ラストのスターゲートシーンはスリットスキャンという技法だといまでは誰でも知っています。この場面はLSDによるサイケデリック体験を思わせるため当時の若者にも大人気だったと、NHKの『世界サブカルチャー史』で語られていました。
難解なストーリーか?
この映画のログラインは「サルから人類を作ったモノリスが月面で発見され、その信号を追って木星まで行ったら神様に出会ってしまった」というもの。ストーリーは単純です。SF者なら大して難解さは感じないでしょう。
モノリスが何なのかや、スターゲートからのシーンが何を意味しているのか、ということについては解釈が観客に委ねられています。

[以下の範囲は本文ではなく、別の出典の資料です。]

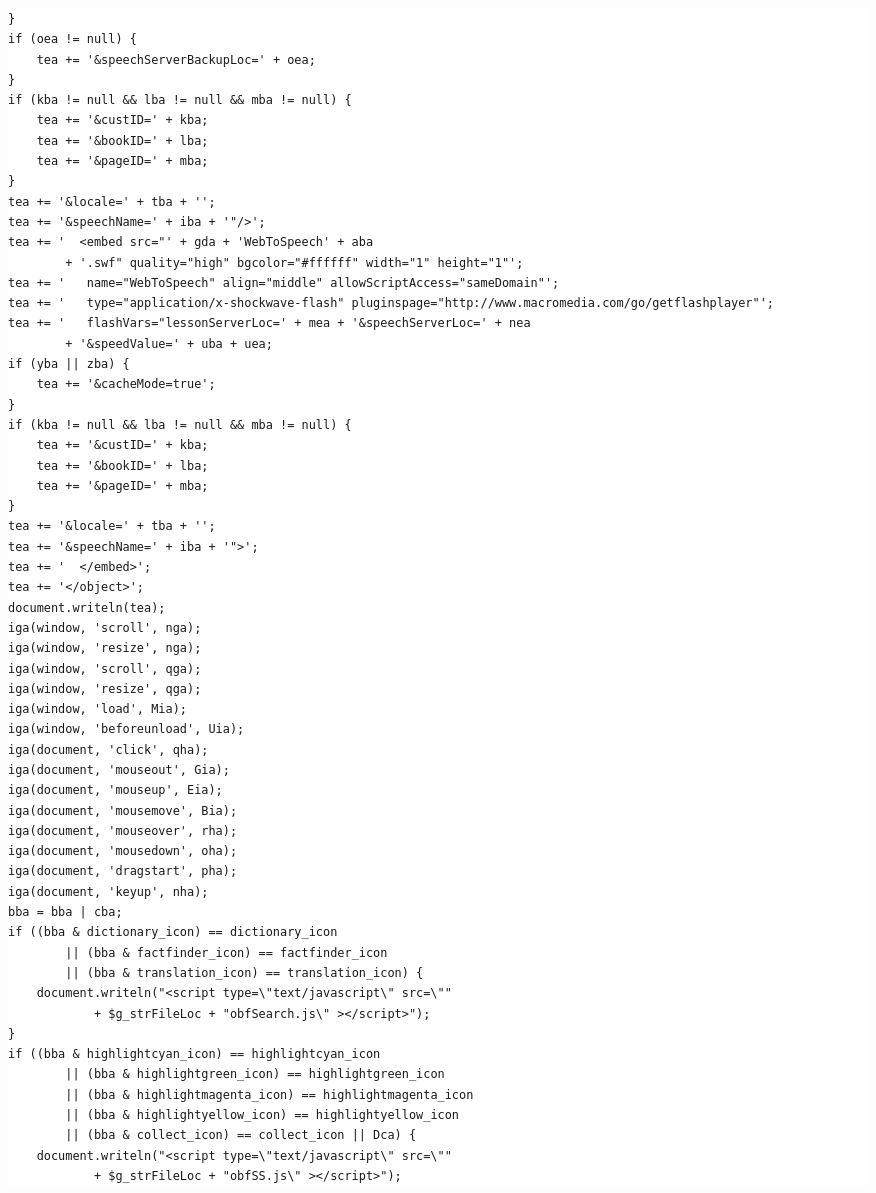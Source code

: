 	}
	if (oea != null) {
		tea += '&speechServerBackupLoc=' + oea;
	}
	if (kba != null && lba != null && mba != null) {
		tea += '&custID=' + kba;
		tea += '&bookID=' + lba;
		tea += '&pageID=' + mba;
	}
	tea += '&locale=' + tba + '';
	tea += '&speechName=' + iba + '"/>';
	tea += '  <embed src="' + gda + 'WebToSpeech' + aba
			+ '.swf" quality="high" bgcolor="#ffffff" width="1" height="1"';
	tea += '   name="WebToSpeech" align="middle" allowScriptAccess="sameDomain"';
	tea += '   type="application/x-shockwave-flash" pluginspage="http://www.macromedia.com/go/getflashplayer"';
	tea += '   flashVars="lessonServerLoc=' + mea + '&speechServerLoc=' + nea
			+ '&speedValue=' + uba + uea;
	if (yba || zba) {
		tea += '&cacheMode=true';
	}
	if (kba != null && lba != null && mba != null) {
		tea += '&custID=' + kba;
		tea += '&bookID=' + lba;
		tea += '&pageID=' + mba;
	}
	tea += '&locale=' + tba + '';
	tea += '&speechName=' + iba + '">';
	tea += '  </embed>';
	tea += '</object>';
	document.writeln(tea);
	iga(window, 'scroll', nga);
	iga(window, 'resize', nga);
	iga(window, 'scroll', qga);
	iga(window, 'resize', qga);
	iga(window, 'load', Mia);
	iga(window, 'beforeunload', Uia);
	iga(document, 'click', qha);
	iga(document, 'mouseout', Gia);
	iga(document, 'mouseup', Eia);
	iga(document, 'mousemove', Bia);
	iga(document, 'mouseover', rha);
	iga(document, 'mousedown', oha);
	iga(document, 'dragstart', pha);
	iga(document, 'keyup', nha);
	bba = bba | cba;
	if ((bba & dictionary_icon) == dictionary_icon
			|| (bba & factfinder_icon) == factfinder_icon
			|| (bba & translation_icon) == translation_icon) {
		document.writeln("<script type=\"text/javascript\" src=\""
				+ $g_strFileLoc + "obfSearch.js\" ></script>");
	}
	if ((bba & highlightcyan_icon) == highlightcyan_icon
			|| (bba & highlightgreen_icon) == highlightgreen_icon
			|| (bba & highlightmagenta_icon) == highlightmagenta_icon
			|| (bba & highlightyellow_icon) == highlightyellow_icon
			|| (bba & collect_icon) == collect_icon || Dca) {
		document.writeln("<script type=\"text/javascript\" src=\""
				+ $g_strFileLoc + "obfSS.js\" ></script>");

正解はありません。これはこの映画を作ったキューブリック監督にもわからないことです。
ラストシーンの意味がわからないといって悩んでいる人もいますが、あれは人知を超えたものを描いているので、どうにもわからないものを見ているのです。わかろうとするのが土台無理な話です。
クラークは小説版で一つの解答を提示しています。それは解釈の一つであって正解ではありません。
正解がわからないと不安でしょうがないというメンタル不全の人は小説版を読んでみるのもよいでしょう。
『2010年』(1984)
クラークは続編となる小説『2010年宇宙の旅』を1982年に発表、1984年に『2010年』として映画化されました。ディスカバリー号の木星探査計画が失敗した原因を調査するためにフロイド博士がソ連の宇宙船で木星に向かうという話。
『2010年』は『2001年宇宙の旅』の解答編として、前作の様々な謎に対して明確な答えを出しています。たとえば、モノリスは何なのか、モノリスの目的は何なのか、ボーマン船長はどうなったのか、HALはなぜ暴走したのか、といった諸々です。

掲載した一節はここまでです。